## Problem description
Copy each line from the records below in which the word "files" is found.

## Material for this exercise
☆ ☆ ☆ ☆

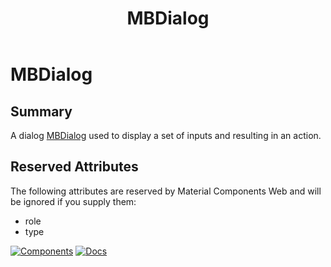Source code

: ﻿---
uid: C.MBDialog
title: MBDialog
---
# MBDialog

## Summary

A dialog [MBDialog](https://material-web.dev/components/Dialog/) used to display a set of inputs and resulting in an action.

## Reserved Attributes

The following attributes are reserved by Material Components Web and will be ignored if you supply them:

- role
- type

[![Components](https://img.shields.io/static/v1?label=Components&message=Core&color=blue)](xref:A.CoreComponents)
[![Docs](https://img.shields.io/static/v1?label=API%20Documentation&message=MBDialog&color=brightgreen)](xref:Material.Blazor.MBDialog)
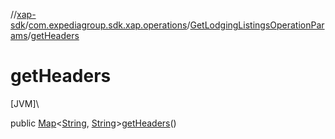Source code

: //[xap-sdk](../../../index.md)/[com.expediagroup.sdk.xap.operations](../index.md)/[GetLodgingListingsOperationParams](index.md)/[getHeaders](get-headers.md)

# getHeaders

[JVM]\

public [Map](https://docs.oracle.com/javase/8/docs/api/java/util/Map.html)&lt;[String](https://docs.oracle.com/javase/8/docs/api/java/lang/String.html), [String](https://docs.oracle.com/javase/8/docs/api/java/lang/String.html)&gt;[getHeaders](get-headers.md)()
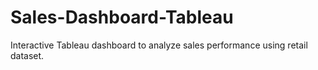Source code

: # Sales-Dashboard-Tableau
Interactive Tableau dashboard to analyze sales performance using retail dataset.
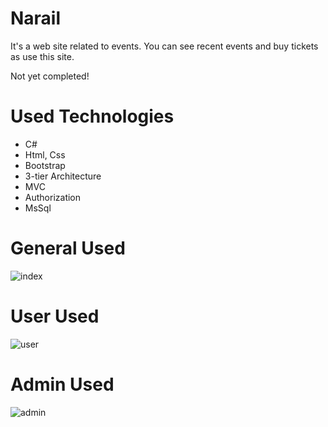 # Narail
It's a web site related to events. You can see recent events and buy tickets as use this site. 
<p>Not yet completed!</p>

# Used Technologies
- C#
- Html, Css
- Bootstrap
- 3-tier Architecture
- MVC
- Authorization
- MsSql

# General Used 
![index](https://github.com/fatihfurkanusta/EventsSiteProject/assets/121195398/baa3ac0a-dd66-4bd8-99c1-8b776566163d)

# User Used
![user](https://github.com/fatihfurkanusta/EventsSiteProject/assets/121195398/3c8dfe6a-a526-4daa-bc68-d746819d92c4)

# Admin Used
![admin](https://github.com/fatihfurkanusta/EventsSiteProject/assets/121195398/1f6cf094-8982-40ba-864b-b89006446f73)
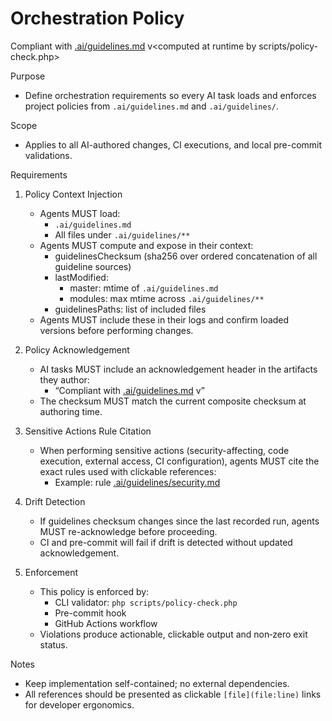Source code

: # Orchestration Policy

Compliant with [.ai/guidelines.md](.ai/guidelines.md) v<computed at runtime by scripts/policy-check.php>

Purpose
- Define orchestration requirements so every AI task loads and enforces project policies from `.ai/guidelines.md` and `.ai/guidelines/`.

Scope
- Applies to all AI-authored changes, CI executions, and local pre-commit validations.

Requirements
1) Policy Context Injection
   - Agents MUST load:
     - `.ai/guidelines.md`
     - All files under `.ai/guidelines/**`
   - Agents MUST compute and expose in their context:
     - guidelinesChecksum (sha256 over ordered concatenation of all guideline sources)
     - lastModified:
       - master: mtime of `.ai/guidelines.md`
       - modules: max mtime across `.ai/guidelines/**`
     - guidelinesPaths: list of included files
   - Agents MUST include these in their logs and confirm loaded versions before performing changes.

2) Policy Acknowledgement
   - AI tasks MUST include an acknowledgement header in the artifacts they author:
     - “Compliant with [.ai/guidelines.md](.ai/guidelines.md) v<checksum>”
   - The checksum MUST match the current composite checksum at authoring time.

3) Sensitive Actions Rule Citation
   - When performing sensitive actions (security-affecting, code execution, external access, CI configuration), agents MUST cite the exact rules used with clickable references:
     - Example: rule [.ai/guidelines/security.md](.ai/guidelines/security.md:42)

4) Drift Detection
   - If guidelines checksum changes since the last recorded run, agents MUST re-acknowledge before proceeding.
   - CI and pre-commit will fail if drift is detected without updated acknowledgement.

5) Enforcement
   - This policy is enforced by:
     - CLI validator: `php scripts/policy-check.php`
     - Pre-commit hook
     - GitHub Actions workflow
   - Violations produce actionable, clickable output and non‑zero exit status.

Notes
- Keep implementation self-contained; no external dependencies.
- All references should be presented as clickable `[file](file:line)` links for developer ergonomics.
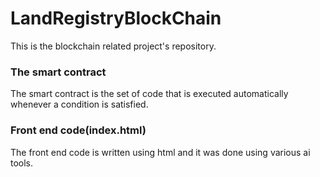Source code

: # LandRegistryBlockChain
This is the blockchain related project's repository.<br>
<h3>The smart contract</h3>
The smart contract is the set of code that is executed automatically whenever a condition is satisfied.<br>
<h3>Front end code(index.html)</h3>
The front end code is written using html and it was done using various ai tools.
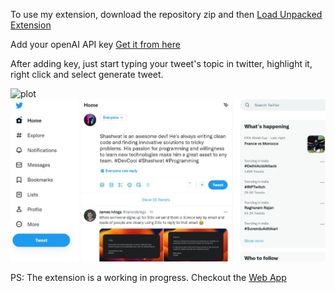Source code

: To use my extension, download the repository zip and then [Load Unpacked Extension](https://www.instructables.com/How-to-Load-Unpacked-Extension-in-Chrome-Easy/)

Add your openAI API key [Get it from here](https://beta.openai.com/account/api-keys)

After adding key, just start typing your tweet's topic in twitter, highlight it, right click and select generate tweet.

![plot](./assets/example1.jpg)
![plot](./assets/example2.jpg)

PS: The extension is a working in progress. Checkout the [Web App](https://ai-tweeter.up.railway.app/)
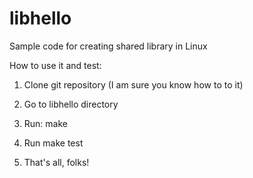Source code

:libhello
========

Sample code for creating shared library in Linux

How to use it and test:

1) Clone git repository (I am sure you know how to to it)

2) Go to libhello directory

3) Run: make

4) Run make test

5) That's all, folks!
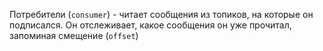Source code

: Потребители (`consumer`) - читает сообщения из топиков, на которые он подписался. Он отслеживает, какое сообщения он уже прочитал, запоминая смещение (`offset`)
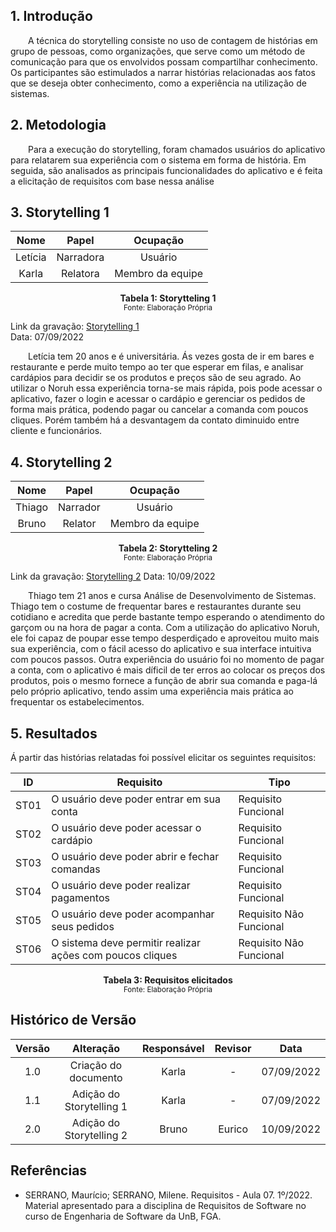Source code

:## 1. Introdução

&emsp;&emsp;A técnica do storytelling consiste no uso de contagem de histórias em grupo de pessoas, como organizações, que serve como um método de comunicação para que os envolvidos possam compartilhar conhecimento. Os participantes são estimulados a narrar histórias relacionadas aos fatos que se deseja obter conhecimento, como a experiência na utilização de sistemas.

## 2. Metodologia

&emsp;&emsp;Para a execução do storytelling, foram chamados usuários do aplicativo para relatarem sua experiência com o sistema em forma de história. Em seguida, são analisados as principais funcionalidades do aplicativo e é feita a elicitação de requisitos com base nessa análise

## 3. Storytelling 1

|  Nome   |   Papel   |     Ocupação     |
| :-----: | :-------: | :--------------: |
| Letícia | Narradora |     Usuário      |
|  Karla  | Relatora  | Membro da equipe |

<figcaption align='center'>
    <b>Tabela 1: Storytteling 1  </b>
    <br><small> Fonte: Elaboração Própria </small>
</figcaption>

Link da gravação: [Storytelling 1](../../assets/elicitacao//storytelling1.mp3)  
Data: 07/09/2022

&emsp;&emsp;Letícia tem 20 anos e é universitária. Ás vezes gosta de ir em bares e restaurante e perde muito tempo ao ter que esperar em filas, e analisar cardápios para decidir se os produtos e preços são de seu agrado. Ao utilizar o Noruh essa experiência torna-se mais rápida, pois pode acessar o aplicativo, fazer o login e acessar o cardápio e gerenciar os pedidos de forma mais prática, podendo pagar ou cancelar a comanda com poucos cliques. Porém também há a desvantagem da contato diminuido entre cliente e funcionários.

## 4. Storytelling 2

|  Nome  |  Papel   |     Ocupação     |
| :----: | :------: | :--------------: |
| Thiago | Narrador |     Usuário      |
| Bruno  | Relator  | Membro da equipe |

<figcaption align='center'>
    <b>Tabela 2: Storytteling 2  </b>
    <br><small> Fonte: Elaboração Própria </small>
</figcaption>

Link da gravação: [Storytelling 2](../../assets/elicitacao//storytelling2.mp3)
Data: 10/09/2022

&emsp;&emsp;Thiago tem 21 anos e cursa Análise de Desenvolvimento de Sistemas. Thiago tem o costume de frequentar bares e restaurantes durante seu cotidiano e acredita que perde bastante tempo esperando o atendimento do garçom ou na hora de pagar a conta. Com a utilização do aplicativo Noruh, ele foi capaz de poupar esse tempo desperdiçado e aproveitou muito mais sua experiência, com o fácil acesso do aplicativo e sua interface intuitiva com poucos passos. Outra experiência do usuário foi no momento de pagar a conta, com o aplicativo é mais díficil de ter erros ao colocar os preços dos produtos, pois o mesmo fornece a função de abrir sua comanda e paga-lá pelo próprio aplicativo, tendo assim uma experiência mais prática ao frequentar os estabelecimentos.

## 5. Resultados

Á partir das histórias relatadas foi possível elicitar os seguintes requisitos:

| ID   | Requisito                                                 | Tipo                    |
| ---- | --------------------------------------------------------- | ----------------------- |
| ST01 | O usuário deve poder entrar em sua conta                  | Requisito Funcional     |
| ST02 | O usuário deve poder acessar o cardápio                   | Requisito Funcional     |
| ST03 | O usuário deve poder abrir e fechar comandas              | Requisito Funcional     |
| ST04 | O usuário deve poder realizar pagamentos                  | Requisito Funcional     |
| ST05 | O usuário deve poder acompanhar seus pedidos              | Requisito Não Funcional |
| ST06 | O sistema deve permitir realizar ações com poucos cliques | Requisito Não Funcional |

<figcaption align='center'>
    <b>Tabela 3: Requisitos elicitados  </b>
    <br><small> Fonte: Elaboração Própria </small>
</figcaption>

## Histórico de Versão

| Versão |        Alteração         | Responsável | Revisor |    Data    |
| :----: | :----------------------: | :---------: | :-----: | :--------: |
|  1.0   |   Criação do documento   |    Karla    |    -    | 07/09/2022 |
|  1.1   | Adição do Storytelling 1 |    Karla    |    -    | 07/09/2022 |
|  2.0   | Adição do Storytelling 2 |    Bruno    | Eurico  | 10/09/2022 |

## Referências

- SERRANO, Maurício; SERRANO, Milene. Requisitos - Aula 07. 1º/2022. Material apresentado para a disciplina de Requisitos de Software no curso de Engenharia de Software da UnB, FGA.
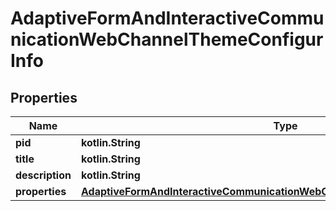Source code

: 
# AdaptiveFormAndInteractiveCommunicationWebChannelThemeConfigurInfo

## Properties
Name | Type | Description | Notes
------------ | ------------- | ------------- | -------------
**pid** | **kotlin.String** |  |  [optional]
**title** | **kotlin.String** |  |  [optional]
**description** | **kotlin.String** |  |  [optional]
**properties** | [**AdaptiveFormAndInteractiveCommunicationWebChannelThemeConfigurProperties**](AdaptiveFormAndInteractiveCommunicationWebChannelThemeConfigurProperties.md) |  |  [optional]



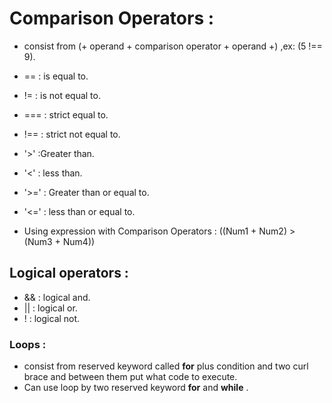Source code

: # Comparison Operators :
- consist from (+ operand + comparison operator + operand +) ,ex: (5 !== 9).
 - == : is equal to.
 - != : is not equal to.
 - === : strict equal to.
 - !== : strict not equal to.
 - '>' :Greater than.
 - '<' : less than.
 - '>=' : Greater than or equal to.
 - '<=' : less than or equal to.

- Using expression with Comparison Operators :
((Num1 + Num2) > (Num3 + Num4))

## Logical operators :
 - && : logical and.
 - || : logical or.
 - ! : logical not.
 
 ### Loops :
 - consist from reserved keyword called **for** plus condition and two curl brace and between them 
   put what code to execute.
 - Can use loop by two reserved keyword **for** and **while** .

☆ ☆ ☆ ☆

## Solution to this task
     - All files under `.ai/guidelines/**`
     - guidelinesPaths: list of included files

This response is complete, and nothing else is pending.